Son zamanlarda “aile dizimi” gibi
bir takım kavramlardan haberdardım. Aile dizimi terapisinin amacının aile
geçmişindeki sırları ortaya koyarak kişinin geçmişin olumsuz etkisinden kurtulmasını
sağlamak olarak özetlenebilir. Derinliğine inceledim ve denedim desem yalan
olur. Psikoloji konusunda yazılarını takip ettiğim birkaç yazardan bu konuda
bir şey okumadığım için de ilgilenmedim. Ancak, geçenlerde bir arkadaşımın Facebook’ta
paylaştığı bir yazı ilgimi çekti ve paylaşmak istedim. Bigthink.com’da “The bad news: Trauma Can Be Inherited. The Good News – So Can Resilience”. Özetle,
anne babalarımız ya da büyükanne büyükbabalarımızın yaşadığı travmatik
olayların onların beyinlerinde yarattığı etkinin sonraki nesillere
geçebileceğinden bahsediyor. Tersi bir şekilde rezilyant (resilient) bir anne
babadan geliyorsak, rezilyant olma olasılığımız yüksektir.
Benim çocukluktan beri tarihe,
geçmişe karşı hep ilgim vardı. Tabii ki ilk olarak aile tarihini öğrenmeye
çalışırdım. Kaç kardeştiniz? Annen, baban ne zaman öldü? Biz nereden geldik? Aile
adımız nereden geliyor? gibi soruları hep sorardım. Tanıştığım insanların da
aile geçmişlerini hep merak edip sorarım. Neden soruyorsun? sorusunun mantıklı
bir açıklaması da yok aslında; “merak”, belki daha derinde tanımanın yanında
belirsizliği belirliliğe çevirmek, bir güven ortamı oluşturmak için kişinin
geldiği aile ortamını da bilmek istiyordum. Bilemiyorum. Aile tarihlerini hep
merak ederim. Belki de kozmik olarak bulmam gereken bir şey var J O yüzden az çok aile
geçmişimi biliyorum. Ailemde çocuk yaşta babanın ölümü, annenin çocuk küçükken
hastalanması, göç gibi travmatik yaşantılar var. En yakından anneannem ve
dedemi tanıdım. Anneannem hep daha kötümser, dedemse hep daha iyimserdi. En
uzun dedem yaşadı, 94 yaşında öldü. Dedemin gülerken gözlerinin içi parlardı.

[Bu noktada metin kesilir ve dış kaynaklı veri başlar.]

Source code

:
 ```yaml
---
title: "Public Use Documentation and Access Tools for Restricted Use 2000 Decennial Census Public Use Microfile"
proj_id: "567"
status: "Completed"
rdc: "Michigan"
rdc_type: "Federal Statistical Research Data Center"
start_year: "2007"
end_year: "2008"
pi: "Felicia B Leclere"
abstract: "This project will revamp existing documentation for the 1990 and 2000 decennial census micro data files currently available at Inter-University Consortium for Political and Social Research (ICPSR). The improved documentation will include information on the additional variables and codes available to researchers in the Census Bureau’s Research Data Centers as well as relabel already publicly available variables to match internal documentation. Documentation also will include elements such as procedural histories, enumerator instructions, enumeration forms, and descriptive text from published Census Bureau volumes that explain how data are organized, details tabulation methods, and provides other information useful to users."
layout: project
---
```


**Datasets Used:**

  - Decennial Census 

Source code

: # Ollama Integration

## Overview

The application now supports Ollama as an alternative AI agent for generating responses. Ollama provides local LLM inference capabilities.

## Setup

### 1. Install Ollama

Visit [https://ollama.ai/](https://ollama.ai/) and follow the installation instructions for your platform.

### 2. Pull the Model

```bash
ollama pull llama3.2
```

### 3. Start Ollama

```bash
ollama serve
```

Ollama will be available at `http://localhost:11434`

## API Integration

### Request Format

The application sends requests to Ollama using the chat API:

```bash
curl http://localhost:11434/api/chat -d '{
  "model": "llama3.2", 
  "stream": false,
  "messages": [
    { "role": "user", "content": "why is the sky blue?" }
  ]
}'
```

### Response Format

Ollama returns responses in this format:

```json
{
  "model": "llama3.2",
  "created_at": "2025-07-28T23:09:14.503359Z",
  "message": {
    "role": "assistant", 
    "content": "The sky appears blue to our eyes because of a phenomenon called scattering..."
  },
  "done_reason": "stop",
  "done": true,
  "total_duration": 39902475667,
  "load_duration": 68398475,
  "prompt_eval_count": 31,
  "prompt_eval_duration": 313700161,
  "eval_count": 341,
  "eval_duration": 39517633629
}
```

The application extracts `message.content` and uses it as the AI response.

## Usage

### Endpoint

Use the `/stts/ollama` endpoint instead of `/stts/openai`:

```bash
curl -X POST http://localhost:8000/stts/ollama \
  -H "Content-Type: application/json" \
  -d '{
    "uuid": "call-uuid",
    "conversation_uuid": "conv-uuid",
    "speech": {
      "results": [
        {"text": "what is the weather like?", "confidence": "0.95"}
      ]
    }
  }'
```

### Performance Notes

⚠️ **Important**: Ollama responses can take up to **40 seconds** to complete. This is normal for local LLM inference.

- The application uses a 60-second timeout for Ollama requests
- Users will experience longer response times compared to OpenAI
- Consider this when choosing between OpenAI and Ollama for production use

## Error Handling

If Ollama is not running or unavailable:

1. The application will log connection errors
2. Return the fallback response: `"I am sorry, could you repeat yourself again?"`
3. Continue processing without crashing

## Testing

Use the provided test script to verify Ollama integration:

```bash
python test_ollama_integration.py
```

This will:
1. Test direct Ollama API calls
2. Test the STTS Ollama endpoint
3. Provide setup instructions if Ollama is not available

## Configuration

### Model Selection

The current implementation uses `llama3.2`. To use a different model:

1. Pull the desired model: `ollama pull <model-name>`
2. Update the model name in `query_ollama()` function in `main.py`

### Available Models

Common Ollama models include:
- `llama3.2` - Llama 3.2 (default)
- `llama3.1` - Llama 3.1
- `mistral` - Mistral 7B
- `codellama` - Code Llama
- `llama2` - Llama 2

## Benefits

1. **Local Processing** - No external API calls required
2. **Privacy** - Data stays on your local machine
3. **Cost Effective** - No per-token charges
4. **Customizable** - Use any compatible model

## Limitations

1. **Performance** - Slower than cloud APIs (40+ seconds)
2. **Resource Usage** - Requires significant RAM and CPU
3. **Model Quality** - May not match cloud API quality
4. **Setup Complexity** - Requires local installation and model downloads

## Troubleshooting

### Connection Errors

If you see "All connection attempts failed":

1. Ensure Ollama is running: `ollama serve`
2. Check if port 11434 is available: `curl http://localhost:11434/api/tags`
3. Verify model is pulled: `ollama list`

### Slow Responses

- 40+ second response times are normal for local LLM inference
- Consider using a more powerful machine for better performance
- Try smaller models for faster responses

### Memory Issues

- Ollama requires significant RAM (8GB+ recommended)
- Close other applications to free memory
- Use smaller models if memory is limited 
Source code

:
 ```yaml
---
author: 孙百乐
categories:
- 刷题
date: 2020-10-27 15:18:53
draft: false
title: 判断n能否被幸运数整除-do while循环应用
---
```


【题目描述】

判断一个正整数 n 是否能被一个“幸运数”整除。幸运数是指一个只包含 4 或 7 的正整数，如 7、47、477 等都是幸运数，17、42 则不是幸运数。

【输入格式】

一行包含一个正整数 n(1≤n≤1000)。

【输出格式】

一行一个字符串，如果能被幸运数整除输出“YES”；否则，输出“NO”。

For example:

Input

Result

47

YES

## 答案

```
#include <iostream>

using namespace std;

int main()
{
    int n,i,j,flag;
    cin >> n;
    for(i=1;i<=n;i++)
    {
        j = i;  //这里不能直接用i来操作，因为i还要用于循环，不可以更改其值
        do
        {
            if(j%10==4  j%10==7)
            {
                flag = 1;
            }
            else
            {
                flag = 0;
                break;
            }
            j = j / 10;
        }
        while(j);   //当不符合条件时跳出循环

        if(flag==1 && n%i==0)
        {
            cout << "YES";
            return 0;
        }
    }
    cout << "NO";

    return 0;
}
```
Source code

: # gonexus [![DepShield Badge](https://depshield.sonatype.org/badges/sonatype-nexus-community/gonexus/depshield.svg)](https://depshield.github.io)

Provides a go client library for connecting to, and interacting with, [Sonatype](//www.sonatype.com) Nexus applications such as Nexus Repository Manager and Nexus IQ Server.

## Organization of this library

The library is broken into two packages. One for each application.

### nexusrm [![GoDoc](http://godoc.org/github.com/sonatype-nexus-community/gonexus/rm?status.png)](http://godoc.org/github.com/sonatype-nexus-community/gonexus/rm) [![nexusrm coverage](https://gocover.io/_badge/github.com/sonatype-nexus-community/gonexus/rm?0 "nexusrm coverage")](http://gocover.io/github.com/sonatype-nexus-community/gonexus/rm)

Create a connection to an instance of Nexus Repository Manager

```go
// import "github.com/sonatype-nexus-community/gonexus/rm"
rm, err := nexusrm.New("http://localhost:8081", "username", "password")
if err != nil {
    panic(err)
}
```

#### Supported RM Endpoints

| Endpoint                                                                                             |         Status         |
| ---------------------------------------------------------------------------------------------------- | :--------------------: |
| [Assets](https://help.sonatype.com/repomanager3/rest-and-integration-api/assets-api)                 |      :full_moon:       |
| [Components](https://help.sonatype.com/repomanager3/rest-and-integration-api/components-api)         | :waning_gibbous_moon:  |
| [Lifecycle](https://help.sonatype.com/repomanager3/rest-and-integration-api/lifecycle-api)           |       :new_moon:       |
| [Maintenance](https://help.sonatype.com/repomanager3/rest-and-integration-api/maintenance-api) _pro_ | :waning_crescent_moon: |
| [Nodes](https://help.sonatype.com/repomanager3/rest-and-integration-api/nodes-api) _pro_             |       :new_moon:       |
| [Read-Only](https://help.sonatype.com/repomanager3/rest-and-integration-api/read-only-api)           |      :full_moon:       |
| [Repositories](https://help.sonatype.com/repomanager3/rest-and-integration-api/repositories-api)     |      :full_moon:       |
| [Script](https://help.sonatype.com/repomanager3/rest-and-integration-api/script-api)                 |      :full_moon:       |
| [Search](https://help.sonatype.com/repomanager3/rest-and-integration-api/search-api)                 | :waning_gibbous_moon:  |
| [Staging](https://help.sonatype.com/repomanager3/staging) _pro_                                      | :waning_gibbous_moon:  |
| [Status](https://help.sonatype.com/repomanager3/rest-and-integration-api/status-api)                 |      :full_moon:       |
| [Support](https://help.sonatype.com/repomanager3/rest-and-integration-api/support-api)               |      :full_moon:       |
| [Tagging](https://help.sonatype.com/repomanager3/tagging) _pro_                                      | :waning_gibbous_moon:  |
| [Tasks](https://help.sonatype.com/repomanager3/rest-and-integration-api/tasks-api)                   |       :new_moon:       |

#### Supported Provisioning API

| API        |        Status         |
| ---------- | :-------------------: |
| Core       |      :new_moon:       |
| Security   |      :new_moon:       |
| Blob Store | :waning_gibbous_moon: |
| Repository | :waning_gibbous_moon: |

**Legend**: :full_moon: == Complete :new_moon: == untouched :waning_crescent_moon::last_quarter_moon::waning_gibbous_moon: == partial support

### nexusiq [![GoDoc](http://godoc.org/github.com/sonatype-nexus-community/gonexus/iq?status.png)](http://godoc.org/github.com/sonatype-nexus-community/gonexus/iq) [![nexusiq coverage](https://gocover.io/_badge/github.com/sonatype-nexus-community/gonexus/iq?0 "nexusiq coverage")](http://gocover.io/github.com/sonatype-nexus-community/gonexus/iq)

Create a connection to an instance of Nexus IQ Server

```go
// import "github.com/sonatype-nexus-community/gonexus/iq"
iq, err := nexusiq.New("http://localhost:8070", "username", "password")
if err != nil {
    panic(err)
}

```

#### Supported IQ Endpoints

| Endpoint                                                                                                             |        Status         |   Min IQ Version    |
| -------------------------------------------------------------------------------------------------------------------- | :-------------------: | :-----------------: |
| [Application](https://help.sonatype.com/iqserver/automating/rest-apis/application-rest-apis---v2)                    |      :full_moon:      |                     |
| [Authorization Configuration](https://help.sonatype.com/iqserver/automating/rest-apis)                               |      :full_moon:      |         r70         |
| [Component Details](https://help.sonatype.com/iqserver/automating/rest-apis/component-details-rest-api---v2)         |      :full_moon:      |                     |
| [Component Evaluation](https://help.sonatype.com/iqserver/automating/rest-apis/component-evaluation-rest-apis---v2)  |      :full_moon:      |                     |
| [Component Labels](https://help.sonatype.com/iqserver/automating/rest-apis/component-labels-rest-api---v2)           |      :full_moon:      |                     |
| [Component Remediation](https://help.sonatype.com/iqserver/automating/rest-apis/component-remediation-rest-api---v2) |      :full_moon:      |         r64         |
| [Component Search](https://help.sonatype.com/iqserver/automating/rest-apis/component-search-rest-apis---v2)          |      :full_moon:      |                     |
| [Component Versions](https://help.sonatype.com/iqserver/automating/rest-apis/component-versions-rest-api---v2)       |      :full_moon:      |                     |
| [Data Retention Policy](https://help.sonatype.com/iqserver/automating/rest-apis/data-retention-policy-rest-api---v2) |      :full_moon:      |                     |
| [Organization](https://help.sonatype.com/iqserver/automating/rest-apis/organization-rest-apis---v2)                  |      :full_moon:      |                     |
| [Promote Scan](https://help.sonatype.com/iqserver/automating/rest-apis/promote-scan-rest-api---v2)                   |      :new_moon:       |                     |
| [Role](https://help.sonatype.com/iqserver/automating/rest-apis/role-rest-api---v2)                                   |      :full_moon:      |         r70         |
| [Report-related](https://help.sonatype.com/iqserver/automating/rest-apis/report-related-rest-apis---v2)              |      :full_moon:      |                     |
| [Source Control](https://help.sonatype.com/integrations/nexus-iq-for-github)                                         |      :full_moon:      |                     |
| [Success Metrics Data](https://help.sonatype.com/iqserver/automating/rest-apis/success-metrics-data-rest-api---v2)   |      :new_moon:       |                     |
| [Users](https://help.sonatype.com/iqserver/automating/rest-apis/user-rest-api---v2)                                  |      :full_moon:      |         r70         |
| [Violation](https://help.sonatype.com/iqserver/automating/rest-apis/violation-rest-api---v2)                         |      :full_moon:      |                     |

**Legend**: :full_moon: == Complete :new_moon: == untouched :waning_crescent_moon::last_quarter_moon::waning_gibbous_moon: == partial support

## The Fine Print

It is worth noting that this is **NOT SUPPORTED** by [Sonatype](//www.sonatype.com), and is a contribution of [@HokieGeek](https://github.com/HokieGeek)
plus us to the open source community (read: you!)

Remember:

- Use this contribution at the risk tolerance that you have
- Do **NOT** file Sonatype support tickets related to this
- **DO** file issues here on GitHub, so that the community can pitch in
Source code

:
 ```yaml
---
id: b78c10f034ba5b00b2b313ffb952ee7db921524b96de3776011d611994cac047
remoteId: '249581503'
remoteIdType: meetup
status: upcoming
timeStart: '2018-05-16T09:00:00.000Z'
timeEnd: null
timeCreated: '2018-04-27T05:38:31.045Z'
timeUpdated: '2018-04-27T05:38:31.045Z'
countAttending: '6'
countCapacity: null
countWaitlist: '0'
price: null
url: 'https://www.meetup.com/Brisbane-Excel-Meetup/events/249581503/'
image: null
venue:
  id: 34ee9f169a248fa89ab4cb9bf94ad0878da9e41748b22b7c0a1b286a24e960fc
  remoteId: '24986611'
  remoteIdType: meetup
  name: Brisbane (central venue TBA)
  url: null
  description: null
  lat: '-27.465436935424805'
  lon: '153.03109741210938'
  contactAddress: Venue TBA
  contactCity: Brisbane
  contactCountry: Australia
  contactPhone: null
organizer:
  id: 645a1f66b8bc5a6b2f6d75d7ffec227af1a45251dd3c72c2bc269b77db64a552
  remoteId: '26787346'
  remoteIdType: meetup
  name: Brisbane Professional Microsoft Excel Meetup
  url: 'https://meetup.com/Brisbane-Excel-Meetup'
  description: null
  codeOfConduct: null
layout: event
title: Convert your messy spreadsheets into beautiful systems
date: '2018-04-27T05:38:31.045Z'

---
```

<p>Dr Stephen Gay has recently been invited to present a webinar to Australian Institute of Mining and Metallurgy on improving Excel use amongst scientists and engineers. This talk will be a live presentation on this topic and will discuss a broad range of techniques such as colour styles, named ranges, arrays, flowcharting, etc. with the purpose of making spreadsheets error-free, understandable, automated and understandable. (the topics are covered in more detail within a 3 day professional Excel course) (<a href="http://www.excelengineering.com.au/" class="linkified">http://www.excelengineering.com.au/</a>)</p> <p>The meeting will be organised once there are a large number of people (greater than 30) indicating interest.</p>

Ben hep bu haliyle hatırlarım dedemi. Kesinlikle maceraperestti. Hayata
bağlıydı, azimliydi ve dışadönüktü. Anneannemi anımsadığımda, hüzünlü bir yüz
ifadesi belirir zihnimde. Şimdilerde anlıyorum ki, biraz mutsuzdu. Yaşadığı
yerleri bırakmak, ailesinden uzak kalmak istememişti. Ancak, meraklı, ketum ve
çok nüktedandı. İnsanları makaraya sarıp sonra kahkahayı patlatmasını halen
anımsarım. Şimdi düşünüyorum da, biraz her ikisinin de karmasıyım. Bana öyle
gelir ki, geçmiş öyle veya böyle şimdiyi etkiliyor. O yüzden geçmişi bilmek şimdiyi
anlamayı kolaylaştırıyor. Sırların hayatın akışı bozduğunu düşünüyorum.